Task details. Search for the word "Terms" in the entries. Each line that holds it should be copied.

Records to process.
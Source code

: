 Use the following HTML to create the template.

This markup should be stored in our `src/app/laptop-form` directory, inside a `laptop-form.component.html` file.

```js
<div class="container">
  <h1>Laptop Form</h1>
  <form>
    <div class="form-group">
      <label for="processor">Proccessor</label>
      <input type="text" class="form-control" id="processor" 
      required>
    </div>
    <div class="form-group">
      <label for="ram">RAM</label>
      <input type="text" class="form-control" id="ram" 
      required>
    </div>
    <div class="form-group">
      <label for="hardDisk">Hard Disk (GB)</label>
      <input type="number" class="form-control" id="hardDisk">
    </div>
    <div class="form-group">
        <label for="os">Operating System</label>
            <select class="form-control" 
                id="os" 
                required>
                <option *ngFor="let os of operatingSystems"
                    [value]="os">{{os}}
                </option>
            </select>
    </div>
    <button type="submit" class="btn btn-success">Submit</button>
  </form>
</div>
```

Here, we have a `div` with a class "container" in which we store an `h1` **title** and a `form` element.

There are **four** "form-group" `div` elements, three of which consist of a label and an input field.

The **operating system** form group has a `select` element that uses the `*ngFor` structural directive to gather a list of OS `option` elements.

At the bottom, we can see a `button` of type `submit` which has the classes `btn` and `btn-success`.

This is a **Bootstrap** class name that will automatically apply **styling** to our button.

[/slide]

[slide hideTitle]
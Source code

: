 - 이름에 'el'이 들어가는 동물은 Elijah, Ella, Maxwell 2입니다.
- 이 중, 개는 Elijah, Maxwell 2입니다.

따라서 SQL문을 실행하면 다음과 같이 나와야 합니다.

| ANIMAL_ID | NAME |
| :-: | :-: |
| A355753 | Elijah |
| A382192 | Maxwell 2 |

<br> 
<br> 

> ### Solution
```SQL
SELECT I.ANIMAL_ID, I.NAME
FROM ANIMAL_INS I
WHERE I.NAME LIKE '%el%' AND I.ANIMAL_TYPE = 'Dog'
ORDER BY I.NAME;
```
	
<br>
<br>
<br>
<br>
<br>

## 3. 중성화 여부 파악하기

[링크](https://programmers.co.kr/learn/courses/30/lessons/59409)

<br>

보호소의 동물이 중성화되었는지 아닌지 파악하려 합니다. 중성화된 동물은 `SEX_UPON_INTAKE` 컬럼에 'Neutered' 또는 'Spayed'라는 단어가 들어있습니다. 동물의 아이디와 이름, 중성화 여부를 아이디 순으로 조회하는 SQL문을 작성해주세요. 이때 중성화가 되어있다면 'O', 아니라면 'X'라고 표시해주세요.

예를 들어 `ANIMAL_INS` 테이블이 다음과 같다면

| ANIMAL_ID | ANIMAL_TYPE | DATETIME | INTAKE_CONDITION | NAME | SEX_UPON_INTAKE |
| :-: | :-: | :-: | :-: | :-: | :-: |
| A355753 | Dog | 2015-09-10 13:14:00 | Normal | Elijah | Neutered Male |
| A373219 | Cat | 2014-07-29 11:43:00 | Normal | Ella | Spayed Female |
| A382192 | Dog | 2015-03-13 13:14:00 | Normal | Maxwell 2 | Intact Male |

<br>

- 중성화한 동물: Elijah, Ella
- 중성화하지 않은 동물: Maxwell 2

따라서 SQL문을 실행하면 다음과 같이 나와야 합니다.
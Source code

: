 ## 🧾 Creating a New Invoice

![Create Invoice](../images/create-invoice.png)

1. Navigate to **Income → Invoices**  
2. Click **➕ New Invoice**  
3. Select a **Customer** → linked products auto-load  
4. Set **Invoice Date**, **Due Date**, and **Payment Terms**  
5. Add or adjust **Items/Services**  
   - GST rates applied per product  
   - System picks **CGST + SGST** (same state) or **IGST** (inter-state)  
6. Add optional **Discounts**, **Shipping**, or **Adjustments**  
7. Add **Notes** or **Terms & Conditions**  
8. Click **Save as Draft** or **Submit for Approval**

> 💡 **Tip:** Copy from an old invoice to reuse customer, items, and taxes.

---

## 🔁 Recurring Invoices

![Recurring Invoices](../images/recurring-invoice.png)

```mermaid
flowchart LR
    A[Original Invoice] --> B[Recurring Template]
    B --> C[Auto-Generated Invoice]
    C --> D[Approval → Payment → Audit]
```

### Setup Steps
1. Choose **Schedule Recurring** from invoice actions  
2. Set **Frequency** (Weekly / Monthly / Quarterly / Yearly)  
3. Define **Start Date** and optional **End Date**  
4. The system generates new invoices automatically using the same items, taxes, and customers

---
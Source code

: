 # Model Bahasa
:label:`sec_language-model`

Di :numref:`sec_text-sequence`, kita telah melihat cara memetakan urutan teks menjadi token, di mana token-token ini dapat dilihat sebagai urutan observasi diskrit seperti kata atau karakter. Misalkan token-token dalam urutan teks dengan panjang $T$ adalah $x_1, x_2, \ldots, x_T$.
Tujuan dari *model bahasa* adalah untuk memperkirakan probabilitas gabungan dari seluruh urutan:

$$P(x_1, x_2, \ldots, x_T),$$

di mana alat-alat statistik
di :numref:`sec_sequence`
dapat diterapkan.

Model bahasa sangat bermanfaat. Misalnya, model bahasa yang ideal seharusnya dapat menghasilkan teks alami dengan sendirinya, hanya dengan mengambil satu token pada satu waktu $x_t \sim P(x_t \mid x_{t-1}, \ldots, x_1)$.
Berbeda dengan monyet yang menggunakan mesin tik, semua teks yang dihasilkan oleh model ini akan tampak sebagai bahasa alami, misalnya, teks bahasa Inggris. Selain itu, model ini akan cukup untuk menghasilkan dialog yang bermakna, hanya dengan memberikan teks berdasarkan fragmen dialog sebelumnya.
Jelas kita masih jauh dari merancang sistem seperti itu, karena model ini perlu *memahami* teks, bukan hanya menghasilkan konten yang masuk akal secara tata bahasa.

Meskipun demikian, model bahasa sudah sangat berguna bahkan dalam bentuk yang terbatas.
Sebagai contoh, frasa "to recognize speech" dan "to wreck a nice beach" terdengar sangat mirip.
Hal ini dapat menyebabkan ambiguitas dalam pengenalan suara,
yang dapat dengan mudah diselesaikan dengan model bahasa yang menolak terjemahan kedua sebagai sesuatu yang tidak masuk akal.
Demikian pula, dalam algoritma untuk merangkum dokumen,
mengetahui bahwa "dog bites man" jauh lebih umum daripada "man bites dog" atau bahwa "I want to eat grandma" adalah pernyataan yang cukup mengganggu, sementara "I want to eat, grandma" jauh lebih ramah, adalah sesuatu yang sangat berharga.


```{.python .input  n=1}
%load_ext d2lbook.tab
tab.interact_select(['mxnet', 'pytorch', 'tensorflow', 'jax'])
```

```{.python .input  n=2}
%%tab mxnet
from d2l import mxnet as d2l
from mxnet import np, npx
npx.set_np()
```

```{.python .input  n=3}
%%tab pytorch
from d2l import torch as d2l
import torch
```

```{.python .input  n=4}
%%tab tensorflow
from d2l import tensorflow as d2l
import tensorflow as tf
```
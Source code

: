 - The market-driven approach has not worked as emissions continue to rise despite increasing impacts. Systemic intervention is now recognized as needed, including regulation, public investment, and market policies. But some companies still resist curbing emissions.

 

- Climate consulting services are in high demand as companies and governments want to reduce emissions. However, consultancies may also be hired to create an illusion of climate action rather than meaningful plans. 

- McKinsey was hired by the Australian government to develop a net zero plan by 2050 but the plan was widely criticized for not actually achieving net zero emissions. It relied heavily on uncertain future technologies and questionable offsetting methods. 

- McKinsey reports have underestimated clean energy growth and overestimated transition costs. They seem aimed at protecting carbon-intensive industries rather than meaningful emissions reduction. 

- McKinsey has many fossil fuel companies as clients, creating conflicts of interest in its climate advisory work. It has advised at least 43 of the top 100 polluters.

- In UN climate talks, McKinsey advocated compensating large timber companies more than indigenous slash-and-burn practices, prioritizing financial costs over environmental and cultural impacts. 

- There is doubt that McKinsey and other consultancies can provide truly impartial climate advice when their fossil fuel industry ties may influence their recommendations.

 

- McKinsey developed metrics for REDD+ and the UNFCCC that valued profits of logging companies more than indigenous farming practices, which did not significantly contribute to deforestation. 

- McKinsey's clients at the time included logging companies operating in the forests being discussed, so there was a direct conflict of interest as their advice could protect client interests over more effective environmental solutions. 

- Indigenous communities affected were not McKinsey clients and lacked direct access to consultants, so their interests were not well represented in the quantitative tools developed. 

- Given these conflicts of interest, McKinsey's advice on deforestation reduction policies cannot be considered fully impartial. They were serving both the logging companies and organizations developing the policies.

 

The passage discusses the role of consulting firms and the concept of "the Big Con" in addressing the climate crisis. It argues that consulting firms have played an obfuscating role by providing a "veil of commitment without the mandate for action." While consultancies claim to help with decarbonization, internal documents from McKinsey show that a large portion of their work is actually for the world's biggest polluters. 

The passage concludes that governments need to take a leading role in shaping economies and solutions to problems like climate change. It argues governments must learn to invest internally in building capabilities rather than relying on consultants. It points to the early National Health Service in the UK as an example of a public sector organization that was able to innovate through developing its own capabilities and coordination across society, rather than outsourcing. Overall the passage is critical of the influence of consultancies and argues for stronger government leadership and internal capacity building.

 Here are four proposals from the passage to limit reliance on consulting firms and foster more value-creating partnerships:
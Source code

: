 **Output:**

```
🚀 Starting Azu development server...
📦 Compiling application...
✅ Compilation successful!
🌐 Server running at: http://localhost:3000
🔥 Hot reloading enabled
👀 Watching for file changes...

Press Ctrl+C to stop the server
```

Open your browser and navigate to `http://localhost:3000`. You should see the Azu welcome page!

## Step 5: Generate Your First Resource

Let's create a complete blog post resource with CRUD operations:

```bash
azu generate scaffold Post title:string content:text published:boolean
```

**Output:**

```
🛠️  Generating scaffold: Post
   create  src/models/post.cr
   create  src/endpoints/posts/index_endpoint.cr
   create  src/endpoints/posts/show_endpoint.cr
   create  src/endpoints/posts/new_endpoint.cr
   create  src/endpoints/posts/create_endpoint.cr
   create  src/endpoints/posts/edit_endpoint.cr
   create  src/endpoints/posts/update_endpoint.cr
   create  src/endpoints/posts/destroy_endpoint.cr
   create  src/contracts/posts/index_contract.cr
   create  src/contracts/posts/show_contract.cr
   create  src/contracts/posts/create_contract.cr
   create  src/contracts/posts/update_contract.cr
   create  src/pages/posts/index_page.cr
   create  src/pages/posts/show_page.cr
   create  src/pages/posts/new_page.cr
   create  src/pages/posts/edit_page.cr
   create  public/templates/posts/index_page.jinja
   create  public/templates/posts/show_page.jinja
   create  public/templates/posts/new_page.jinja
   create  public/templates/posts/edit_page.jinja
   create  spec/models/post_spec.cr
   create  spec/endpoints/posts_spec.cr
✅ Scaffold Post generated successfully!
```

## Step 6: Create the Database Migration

Finished task.
4. Set **Invoice Date**, **Due Date**, and **Payment Terms**  
7. Add **Notes** or **Terms & Conditions**  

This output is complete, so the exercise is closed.